The famed Miskito Indigenous leader, Brooklyn Rivera, has been dealing with various manifestations of the FLSN (Sandinista) Party for decades.

He famously fought alongside AIM (American Indian Movement) founder and activist, Russell Means in the 1980’s. Means, who was injured by a Sandinista bomb while fighting alongside the Miskito, deemed their fight to defend an ancient indigenous territory from Sandinista nationalization and occupation as the ‘foremost struggle for Indigenous sovereignty in the world’.

It was dubbed by some U.S. media as ‘the last Indian war’; and Means would eventually go on to petition assistance from the U.S. government to support the Miskito as they had been supporting the Contras. He implied it would finally give them (the U.S.) a chance to be on the right side of an Indigenous cause.

Just as Indigenous Peoples caught in Guatemala’s civil war were ravaged by ‘scorched earth’ genocidal tactics – supposedly aimed at Marxist guerillas – Indigenous Peoples in Moskitia were subjected to genocidal attacks and mass internal displacement by the Sandinista, ostensibly via a similar false conflation with right-wing Contra groups.
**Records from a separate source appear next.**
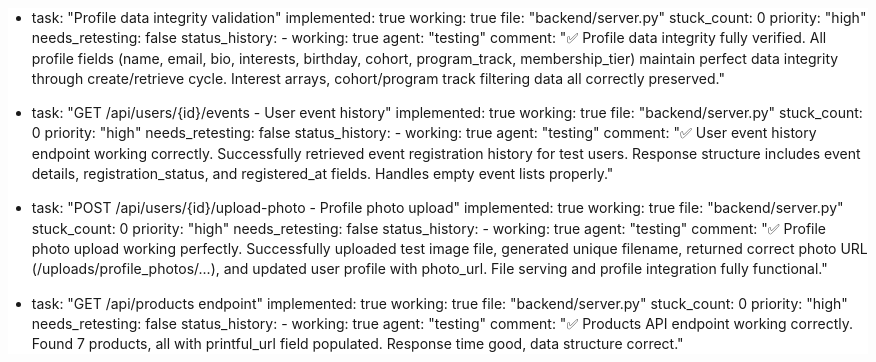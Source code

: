   - task: "Profile data integrity validation"
    implemented: true
    working: true
    file: "backend/server.py"
    stuck_count: 0
    priority: "high"
    needs_retesting: false
    status_history:
        - working: true
          agent: "testing"
          comment: "✅ Profile data integrity fully verified. All profile fields (name, email, bio, interests, birthday, cohort, program_track, membership_tier) maintain perfect data integrity through create/retrieve cycle. Interest arrays, cohort/program track filtering data all correctly preserved."

  - task: "GET /api/users/{id}/events - User event history"
    implemented: true
    working: true
    file: "backend/server.py"
    stuck_count: 0
    priority: "high"
    needs_retesting: false
    status_history:
        - working: true
          agent: "testing"
          comment: "✅ User event history endpoint working correctly. Successfully retrieved event registration history for test users. Response structure includes event details, registration_status, and registered_at fields. Handles empty event lists properly."

  - task: "POST /api/users/{id}/upload-photo - Profile photo upload"
    implemented: true
    working: true
    file: "backend/server.py"
    stuck_count: 0
    priority: "high"
    needs_retesting: false
    status_history:
        - working: true
          agent: "testing"
          comment: "✅ Profile photo upload working perfectly. Successfully uploaded test image file, generated unique filename, returned correct photo URL (/uploads/profile_photos/...), and updated user profile with photo_url. File serving and profile integration fully functional."

  - task: "GET /api/products endpoint"
    implemented: true
    working: true
    file: "backend/server.py"
    stuck_count: 0
    priority: "high"
    needs_retesting: false
    status_history:
        - working: true
          agent: "testing"
          comment: "✅ Products API endpoint working correctly. Found 7 products, all with printful_url field populated. Response time good, data structure correct."
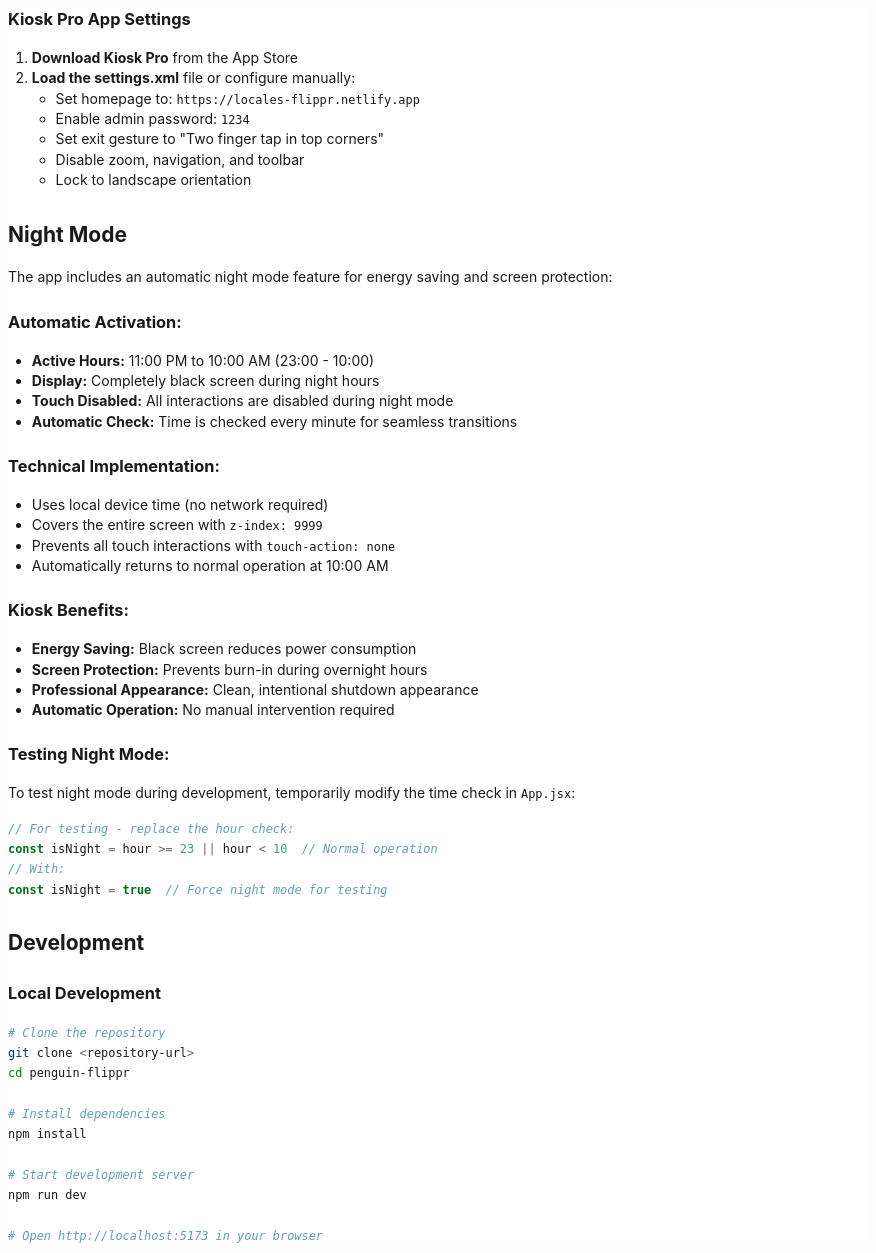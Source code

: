 ### Kiosk Pro App Settings

1. **Download Kiosk Pro** from the App Store
2. **Load the settings.xml** file or configure manually:
   - Set homepage to: `https://locales-flippr.netlify.app`
   - Enable admin password: `1234`
   - Set exit gesture to "Two finger tap in top corners"
   - Disable zoom, navigation, and toolbar
   - Lock to landscape orientation

## Night Mode

The app includes an automatic night mode feature for energy saving and screen protection:

### Automatic Activation:
- **Active Hours:** 11:00 PM to 10:00 AM (23:00 - 10:00)
- **Display:** Completely black screen during night hours
- **Touch Disabled:** All interactions are disabled during night mode
- **Automatic Check:** Time is checked every minute for seamless transitions

### Technical Implementation:
- Uses local device time (no network required)
- Covers the entire screen with `z-index: 9999`
- Prevents all touch interactions with `touch-action: none`
- Automatically returns to normal operation at 10:00 AM

### Kiosk Benefits:
- **Energy Saving:** Black screen reduces power consumption
- **Screen Protection:** Prevents burn-in during overnight hours
- **Professional Appearance:** Clean, intentional shutdown appearance
- **Automatic Operation:** No manual intervention required

### Testing Night Mode:
To test night mode during development, temporarily modify the time check in `App.jsx`:
```javascript
// For testing - replace the hour check:
const isNight = hour >= 23 || hour < 10  // Normal operation
// With:
const isNight = true  // Force night mode for testing
```

## Development

### Local Development

```bash
# Clone the repository
git clone <repository-url>
cd penguin-flippr

# Install dependencies
npm install

# Start development server
npm run dev

# Open http://localhost:5173 in your browser
```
A more accurate depiction of the situation, however, is the FLSN were also waging war on them as a People; and, the ultimate prize was (and remains) their vast, lucrative natural resources and uniquely biodiverse rainforest – historically preserved through Indigenous stewardship and conservation.

Media coverage of the Ortega regime has increased since the nation-wide dissent began in April of this year. International venues are disseminating up-to-date information about Nicaragua to international audiences about the downward spiral of corruption which now defines the FSLN ruling party under President Daniel Ortega and his wife, Vice President Murillo – but there is also a false narrative emerging that this most recent student and campesino-led mass uprising was ‘unexpected’ and ‘sudden’.

Anyone who had been paying attention to the more marginalized struggles in Moskitia, a geographically isolated area historically under Indigenous rule, has seen this coming for years.

The Ortega government is using the same covert land grab operatives in other regions of Nicaragua – as reported by Al Jazeera – that Indigenous Peoples in the frontier communities of Moskitia have been trying to speak to the human rights community about for years.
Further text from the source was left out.